* ASSIGNMENT
Write each record again exactly as it stands.

* Stored items from a collection
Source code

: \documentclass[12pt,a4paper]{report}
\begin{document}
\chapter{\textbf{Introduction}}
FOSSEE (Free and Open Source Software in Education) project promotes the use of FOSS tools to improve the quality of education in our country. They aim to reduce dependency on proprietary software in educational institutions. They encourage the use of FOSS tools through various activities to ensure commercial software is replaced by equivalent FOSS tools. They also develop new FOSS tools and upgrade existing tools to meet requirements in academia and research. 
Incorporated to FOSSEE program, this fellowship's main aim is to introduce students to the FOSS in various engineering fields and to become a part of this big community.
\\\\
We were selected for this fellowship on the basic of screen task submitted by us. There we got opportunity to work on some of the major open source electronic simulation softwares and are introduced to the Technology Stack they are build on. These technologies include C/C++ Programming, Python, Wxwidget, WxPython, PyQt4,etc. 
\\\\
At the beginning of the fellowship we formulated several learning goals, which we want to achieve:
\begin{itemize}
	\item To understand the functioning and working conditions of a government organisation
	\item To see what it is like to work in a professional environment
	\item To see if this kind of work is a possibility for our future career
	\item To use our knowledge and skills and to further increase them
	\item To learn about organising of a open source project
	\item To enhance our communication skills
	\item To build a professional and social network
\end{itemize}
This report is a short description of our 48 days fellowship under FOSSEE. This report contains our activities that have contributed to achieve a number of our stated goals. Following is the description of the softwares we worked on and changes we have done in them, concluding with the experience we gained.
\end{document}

* COMPLETED EXERCISE
Source code

: \documentclass[12pt,a4paper]{report}
\begin{document}
\chapter{\textbf{Introduction}}
FOSSEE (Free and Open Source Software in Education) project promotes the use of FOSS tools to improve the quality of education in our country. They aim to reduce dependency on proprietary software in educational institutions. They encourage the use of FOSS tools through various activities to ensure commercial software is replaced by equivalent FOSS tools. They also develop new FOSS tools and upgrade existing tools to meet requirements in academia and research. 
Incorporated to FOSSEE program, this fellowship's main aim is to introduce students to the FOSS in various engineering fields and to become a part of this big community.
\\\\
We were selected for this fellowship on the basic of screen task submitted by us. There we got opportunity to work on some of the major open source electronic simulation softwares and are introduced to the Technology Stack they are build on. These technologies include C/C++ Programming, Python, Wxwidget, WxPython, PyQt4,etc. 
\\\\
At the beginning of the fellowship we formulated several learning goals, which we want to achieve:
\begin{itemize}
	\item To understand the functioning and working conditions of a government organisation
	\item To see what it is like to work in a professional environment
	\item To see if this kind of work is a possibility for our future career
	\item To use our knowledge and skills and to further increase them
	\item To learn about organising of a open source project
	\item To enhance our communication skills
	\item To build a professional and social network
\end{itemize}
This report is a short description of our 48 days fellowship under FOSSEE. This report contains our activities that have contributed to achieve a number of our stated goals. Following is the description of the softwares we worked on and changes we have done in them, concluding with the experience we gained.
\end{document}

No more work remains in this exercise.